(Recorded data)
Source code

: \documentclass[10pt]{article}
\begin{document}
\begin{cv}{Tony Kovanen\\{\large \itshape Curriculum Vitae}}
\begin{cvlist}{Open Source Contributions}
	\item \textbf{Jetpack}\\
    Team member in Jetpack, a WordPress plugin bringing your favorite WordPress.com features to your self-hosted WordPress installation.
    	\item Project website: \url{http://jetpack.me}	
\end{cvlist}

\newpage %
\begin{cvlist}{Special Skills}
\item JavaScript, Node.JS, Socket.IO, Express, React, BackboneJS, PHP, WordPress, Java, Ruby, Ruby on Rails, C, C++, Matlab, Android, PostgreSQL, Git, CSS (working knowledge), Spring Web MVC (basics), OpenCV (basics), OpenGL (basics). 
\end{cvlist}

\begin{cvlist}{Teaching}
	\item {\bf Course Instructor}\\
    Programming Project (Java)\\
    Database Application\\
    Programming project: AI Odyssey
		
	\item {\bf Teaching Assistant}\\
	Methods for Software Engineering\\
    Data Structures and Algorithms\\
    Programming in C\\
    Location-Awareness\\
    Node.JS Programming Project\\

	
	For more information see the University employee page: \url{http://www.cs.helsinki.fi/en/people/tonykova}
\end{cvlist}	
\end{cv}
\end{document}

WHAT THE TASK ASKS: Every record must be set down again exactly.

SOLVED EXERCISE:
Source code

: \documentclass[10pt]{article}
\begin{document}
\begin{cv}{Tony Kovanen\\{\large \itshape Curriculum Vitae}}
\begin{cvlist}{Open Source Contributions}
	\item \textbf{Jetpack}\\
    Team member in Jetpack, a WordPress plugin bringing your favorite WordPress.com features to your self-hosted WordPress installation.
    	\item Project website: \url{http://jetpack.me}	
\end{cvlist}

\newpage %
\begin{cvlist}{Special Skills}
\item JavaScript, Node.JS, Socket.IO, Express, React, BackboneJS, PHP, WordPress, Java, Ruby, Ruby on Rails, C, C++, Matlab, Android, PostgreSQL, Git, CSS (working knowledge), Spring Web MVC (basics), OpenCV (basics), OpenGL (basics). 
\end{cvlist}

\begin{cvlist}{Teaching}
	\item {\bf Course Instructor}\\
    Programming Project (Java)\\
    Database Application\\
    Programming project: AI Odyssey
		
	\item {\bf Teaching Assistant}\\
	Methods for Software Engineering\\
    Data Structures and Algorithms\\
    Programming in C\\
    Location-Awareness\\
    Node.JS Programming Project\\

	
	For more information see the University employee page: \url{http://www.cs.helsinki.fi/en/people/tonykova}
\end{cvlist}	
\end{cv}
\end{document}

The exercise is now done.